What they're saying: White House deputy press secretary Olivia Dalton said the U.S. asked the Israeli government Thursday morning to thoroughly investigate the aid convoy incident and provide more information about the circumstances that led to it.

  • Dalton said the Biden administration urged Israel for weeks to have a viable plan to maintain basic security in areas of Gaza where military operations against Hamas are concluded. "We have yet to see those plans and we are deeply concerned about that. We want to see those plans implemented soon," she said.

Zoom out: The Biden administration has been warning Israel about the breakdown of law and order in the enclave.

  • Due to the breakdown, Israeli restrictions and airstrikes, and other factors, it's become increasingly difficult and dangerous to get aid into the enclave, especially in the northern Gaza Strip, which the UN has warned is on the brink of famine.
  • That's increased concerns that many more Palestinians could die of hunger and diseases if signifcantly more aid isn't allowed in. The Palestinian death toll from the nearly five months of war surpassed 30,000 on Thursday, per Gaza health authorities.

The security concerns and restrictions have led to a bottleneck of aid trucks waiting to enter Gaza through two crossing points, the UN has said. Israel blames the UN for the delay in the movement of the aid.

  • USAID Administrator Samantha Power, who is in the region, said on Wednesday that it was "absolutely clear that as conditions continue to deteriorate in Gaza for the Gazan people, two crossings is not enough."
  • "We are talking to Israeli officials about the need to open up far more crossings, far more passages into Gaza, so that vitally needed humanitarian assistance can be dramatically surged. This is a matter of life and death," she added.

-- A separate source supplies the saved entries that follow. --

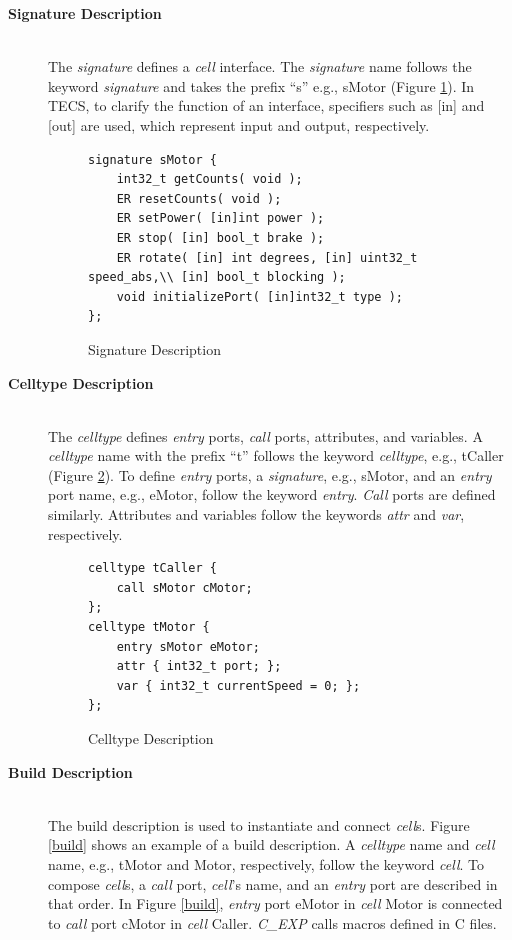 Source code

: \documentclass[conference]{IEEEtran/IEEEtran/IEEEtran}
\begin{document}
\begin{description}
    \item[{\bf Signature Description}]\mbox{}\\
        The {\it signature} defines a {\it cell} interface.
        The {\it signature} name follows the keyword {\it signature} and takes the prefix ``s'' e.g., sMotor (Figure \ref{signature}).
        In TECS, to clarify the function of an interface, specifiers such as [in] and [out] are used, which represent input and output, respectively.
\begin{figure}[ht]
\centering
\begin{lstlisting}
signature sMotor {
    int32_t getCounts( void );
    ER resetCounts( void );
    ER setPower( [in]int power );
    ER stop( [in] bool_t brake );
    ER rotate( [in] int degrees, [in] uint32_t speed_abs,\\ [in] bool_t blocking );
    void initializePort( [in]int32_t type );
};
\end{lstlisting}
    \vspace{-2mm}
\caption{Signature Description}
    \vspace{-2mm}
\label{signature}
\end{figure}
    \item[{\bf Celltype Description}]\mbox{}\\
        The {\it celltype} defines {\it entry} ports, {\it call} ports, attributes, and variables.
        A {\it celltype} name with the prefix ``t'' follows the keyword {\it celltype}, e.g., tCaller (Figure \ref{celltype}).
        To define {\it entry} ports, a {\it signature}, e.g., sMotor, and an {\it entry} port name, e.g., eMotor, follow the keyword {\it entry}.
        {\it Call} ports are defined similarly.
        Attributes and variables follow the keywords {\it attr} and {\it var}, respectively.
\begin{figure}[ht]
\centering
\begin{lstlisting}
celltype tCaller {
    call sMotor cMotor;
};
celltype tMotor {
    entry sMotor eMotor;
    attr { int32_t port; };
    var { int32_t currentSpeed = 0; };
};
\end{lstlisting}
    \vspace{-2mm}
\caption{Celltype Description}
    \vspace{-2mm}
\label{celltype}
\end{figure}
    \item[{\bf Build Description}]\mbox{}\\
        The build description is used to instantiate and connect {\it cell}s.
        Figure \ref{build} shows an example of a build description.
        A {\it celltype} name and {\it cell} name, e.g., tMotor and Motor, respectively, follow the keyword {\it cell}.
        To compose {\it cell}s, a {\it call} port, {\it cell}'s name, and an {\it entry} port are described in that order.
        In Figure \ref{build}, {\it entry} port eMotor in {\it cell} Motor is connected to {\it call} port cMotor in {\it cell} Caller.
        {\it C\_EXP} calls macros defined in C files.


\end{description}
\end{document}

What to watch: U.S. officials previously told Axios that the White House is considering using airdrops to get more aid into Gaza.

  • But the officials admit it would have a limited impact since a U.S. military plane could only drop the equivalent of the amount of aid one or two aid trucks can carry.

Editor's note: This story has been updated with additional details throughout.